As a water-scarce country already experiencing first-hand the effects of climate impacts and changing weather patterns on agricultural production, the UAE has signalled its intent to use the COP 28 Presidency to elevate food systems within the climate negotiations. Below, we set out priority negotiated and non-negotiated outcomes to help ensure that COP 28 turns emergent political will for food systems transformation into time-bound, measurable pathways for action underpinned by adequate investment.

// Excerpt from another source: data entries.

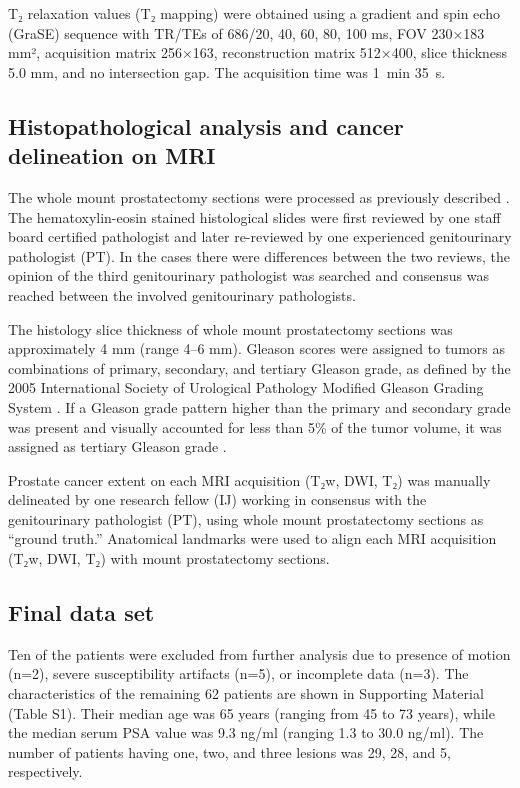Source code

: T₂ relaxation values (T₂ mapping) were obtained using a gradient and spin echo
(GraSE) sequence with TR/TEs of 686/20, 40, 60, 80, 100 ms, FOV 230×183 mm²,
acquisition matrix 256×163, reconstruction matrix 512×400, slice thickness 5.0
mm, and no intersection gap. The acquisition time was 1~min 35~s.


\subsection{Histopathological analysis and cancer delineation on MRI}

The whole mount prostatectomy sections were processed as previously described
\citep{Jambor2015Evaluation, Jambor2015Rotating}. The hematoxylin-eosin stained
histological slides were first reviewed by one staff board certified pathologist
and later re-reviewed by one experienced genitourinary pathologist (PT). In the
cases there were differences between the two reviews, the opinion of the third
genitourinary pathologist was searched and consensus was reached between the
involved genitourinary pathologists.

The histology slice thickness of whole mount prostatectomy sections was
approximately 4 mm (range 4--6 mm). Gleason scores were assigned to tumors as
combinations of primary, secondary, and tertiary Gleason grade, as defined by
the 2005 International Society of Urological Pathology Modified Gleason Grading
System \citep{Epstein2005}. If a Gleason grade pattern higher than the primary
and secondary grade was present and visually accounted for less than 5\% of the
tumor volume, it was assigned as tertiary Gleason grade \citep{Epstein2010}.

Prostate cancer extent on each MRI acquisition (T₂w, DWI, T₂) was manually
delineated by one research fellow (IJ) working in consensus with the
genitourinary pathologist (PT), using whole mount prostatectomy sections as
``ground truth.'' Anatomical landmarks were used to align each MRI acquisition
(T₂w, DWI, T₂) with mount prostatectomy sections.


\subsection{Final data set}

Ten of the patients were excluded from further analysis due to presence of
motion (n=2), severe susceptibility artifacts (n=5), or incomplete data (n=3).
The characteristics of the remaining 62 patients are shown in Supporting
Material (Table S1). Their median age was 65 years (ranging from 45 to 73
years), while the median serum PSA value was 9.3 ng/ml (ranging 1.3 to 30.0
ng/ml). The number of patients having one, two, and three lesions was 29, 28,
and 5, respectively.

Negotiated outcomes | Non-negotiated outcomes |
---|---|
1. Emphasis within the Global Stocktake on the critical importance of food systems transformation to meet the mitigation, adaptation, finance, and loss and damage goals of the Paris Agreement and on food systems-specific indicators in Nationally Determined Contributions. | 1. Widespread engagement with—and commitment to—the Emirates Declaration on Resilient Food Systems, Sustainable Agriculture, and Climate Action, particularly from large agricultural producing economies, spearheaded by a dedicated coalition of high-ambition countries to drive implementation. |
2. An agreed workplan for the Sharm El Sheikh Joint Work on implementation of climate action on agriculture and food security, including dedicated workshops on agroecology (and on food systems as a whole) and a robust coordination structure to build linkages across the United Nations Framework Convention on Climate Change as well as with opportunities for financing. | 2. The FAO Global Roadmap to achieving 1.5°C and Sustainable Development Goals 2 Zero Hunger should set out an ambitious package of agrifood actions, as well clear milestones on issues such as methane emissions reductions. The FAO should also set out clearly the process and actors involved in developing future iterations of the roadmap post-Dubai. |
3. Recognition that food systems transformation is critical to achieving a global adaptation target and the need to include food systems-specific targets and indicators in a global framework to measure progress under the Global Goal on Adaptation. | 3. A strong commitment from parties and observers that a focus on food systems transformation must not come at the expense of a focus on the phase-out of fossil fuels and to recognize the interdependency of food and energy systems transformations. |
With 1 month to go until COP 28, the clock is ticking, and the stakes are high. The case for food systems transformation and the need to translate political will into concrete action and investment are clear—as are the consequences of inaction for food and nutrition security, biodiversity, livelihoods, and economic development if we fail to recognize and harness the unique mitigation and adaptation potential of our food and land systems. COP 28 must continue to shift the dial toward action.